Education: States Should Do More To Reach Students

MIAMI - In its initial review of No Child Left Behind

waiver requests, the U.S. Education Department highlighted a

similar weakness in nearly every application: States did not do

enough to ensure schools would be held accountable for the

performance of all students.

The Obama administration praised the states for their high

academic standards. But nearly every application was criticized for

being loose about setting high goals and, when necessary,

interventions for all student groups - including minorities, the

disabled and low-income - or for failing to create sufficient

incentives to close the achievement gap.

Under No Child Left Behind, schools where even one group of

students falls behind are considered out of compliance and subject

to interventions. The law has been championed for helping shed

light on education inequalities, but most now agree it is due for

change.

Indiana's proposal to opt out of the federal law's strictest

requirements was criticized by the Education Department for its

"inattention" to certain groups, like students still learning the

English language. New Mexico's plan, a panel of peer reviewers

noted, did not include accountability and interventions for student

subgroups based on factors like achievement and graduation rates.

In Florida, the department expressed concern that the performance

of some groups of students could go overlooked.

The concerns were outlined in letters sent last December by the

administration to the 11 states that have applied for a waiver.

Since then, state and federal officials have been talking about how

to address the concerns; some states have already agreed to

changes.

The letters were obtained by The Associated Press for all of the

states except Tennessee and Kentucky, which declined to provide

them until an announcement is made on whether a waiver is granted.

The Education Department has previously said it expected to notify

states by mid-January.

"Our priority is protecting children and maintaining a high bar

even as we give states more flexibility to get more resources to

the children most in need, even if that means the process takes a

little longer than we anticipated," said Daren Briscoe, a

department spokesman.

Jack Jennings, president of the Center on Education Policy, said

federal officials are in a challenging spot.

"The current law means that each group of kids, whether they

are children with a disability, or African-American, or poor kids,

have attention paid to them, because the schools are accountable

for each and every group," said Jennings. "But what the states

are asking is that they all be lumped together."

The Bush-era law is aimed at making sure 100 percent of students

reach proficiency in math and reading by 2014, a goal states are

far from achieving. As that year draws closer, more and more

schools are expected to fall out of compliance, subjecting them to

penalties that range from after-school tutoring to closure.
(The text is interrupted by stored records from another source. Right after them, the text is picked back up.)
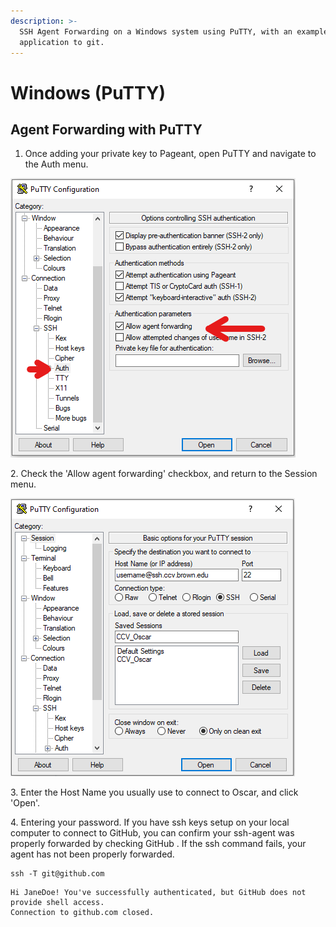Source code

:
 ```yaml
---
description: >-
  SSH Agent Forwarding on a Windows system using PuTTY, with an example
  application to git.
---
```


# Windows (PuTTY)

## Agent Forwarding with PuTTY

1. Once adding your private key to Pageant, open PuTTY and navigate to the Auth menu.

![](<../../../.gitbook/assets/image (3).png>)

2\. Check the 'Allow agent forwarding' checkbox, and return to the Session menu.

![](<../../../.gitbook/assets/image (7).png>)

3\. Enter the Host Name you usually use to connect to Oscar, and click 'Open'.&#x20;

4\. Entering your password. If you have ssh keys setup on your local computer to connect to GitHub, you can confirm your ssh-agent was properly forwarded by checking GitHub . If the ssh command fails, your agent has not been properly forwarded.

```
ssh -T git@github.com
```

```
Hi JaneDoe! You've successfully authenticated, but GitHub does not provide shell access.
Connection to github.com closed.
```
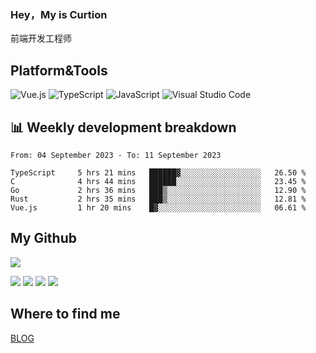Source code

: ### Hey，My is Curtion
前端开发工程师
## Platform&Tools

![Vue.js](https://img.shields.io/badge/-Vue.js-4FC08D?style=flat-square&logo=Vue.js&logoColor=white)
![TypeScript](https://img.shields.io/badge/-TypeScript-007ACC?style=flat-square&logo=typescript&logoColor=white)
![JavaScript](https://img.shields.io/badge/-JavaScript-F7DF1E?style=flat-square&logo=javascript&logoColor=black)
![Visual Studio Code](https://img.shields.io/badge/-VSCode-007ACC?style=flat-square&logo=Visual-Studio-Code&logoColor=white)

## 📊 Weekly development breakdown

<!--START_SECTION:waka-->

```text
From: 04 September 2023 - To: 11 September 2023

TypeScript     5 hrs 21 mins   ██████▓░░░░░░░░░░░░░░░░░░   26.50 %
C              4 hrs 44 mins   ██████░░░░░░░░░░░░░░░░░░░   23.45 %
Go             2 hrs 36 mins   ███▒░░░░░░░░░░░░░░░░░░░░░   12.90 %
Rust           2 hrs 35 mins   ███▒░░░░░░░░░░░░░░░░░░░░░   12.81 %
Vue.js         1 hr 20 mins    █▓░░░░░░░░░░░░░░░░░░░░░░░   06.61 %
```

<!--END_SECTION:waka-->

## My Github

![](http://github-profile-summary-cards.vercel.app/api/cards/profile-details?username=curtion&theme=nord_bright)

![](http://github-profile-summary-cards.vercel.app/api/cards/stats?username=curtion&theme=nord_bright)
![](http://github-profile-summary-cards.vercel.app/api/cards/productive-time?username=curtion&theme=nord_bright&utcOffset=8)
![](http://github-profile-summary-cards.vercel.app/api/cards/repos-per-language?username=curtion&theme=nord_bright)
![](http://github-profile-summary-cards.vercel.app/api/cards/most-commit-language?username=curtion&theme=nord_bright)

## Where to find me

[BLOG](https://blog.3gxk.net)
While there is bipartisan agreement the 2002 law needs to be

fixed, Congress has not passed a comprehensive reform. President

Barack Obama announced in September that states could apply for

waivers and scrap the proficiency requirement if they met

conditions designed to better prepare and test students.

The 11 states that applied for the first round of waivers were

Colorado, Florida, Georgia, Indiana, Kentucky, Oklahoma,

Massachusetts, Minnesota, New Jersey, New Mexico and Tennessee.

Many more states are expected to request waivers in the second

round - meaning all eyes will be on the first approvals.

The Center on Education Policy analyzed all the waiver requests

and found that in nine of the 11 states, almost all decisions on

penalties and interventions would be based on the performance of

two groups: all students and a "disadvantaged" group that would

replace the current system of separate categories of students

according to race, ethnicity, income, disability and English

language proficiency.

Those separate categories are at the heart of what No Child Left

Behind aimed to correct - vast achievement gaps between white,

black and Hispanic students, between the affluent and low-income -

and what most agree is the problem with the law: If any one of

these groups of students does not meet the state's annual

benchmarks for proficiency in reading and math, the school is

labeled as "failing."

In a letter sent Jan. 17, Sen. Tom Harkin, D-Iowa, and Rep.

George Miller, D-Calif., urged Education Secretary Arne Duncan to

require strong accountability measures and ensure civil rights and

educational equity gains under No Child Left Behind are not lost.

"We fear that putting students with disabilities, English

language learners and minority students into one 'super subgroup'

will mask the individual needs of these distinct student

subgroups," they said.

In the feedback provided to states by a panel of peer reviewers

in December, many states were praised for plans to institute

college and career-ready standards and develop teacher evaluation

systems that take into account student growth - two hallmarks of

the Obama administration's education policy. The panel's concerns

varied, but meeting the needs of all groups of students was one

consistent theme.

In New Mexico, for example, the U.S. Education Department

expressed concern about a lack of incentives to close achievement

gaps and hold schools accountable for the performance of all

students. In a follow-up letter sent late in January, subgroup

accountability was still an area of concern.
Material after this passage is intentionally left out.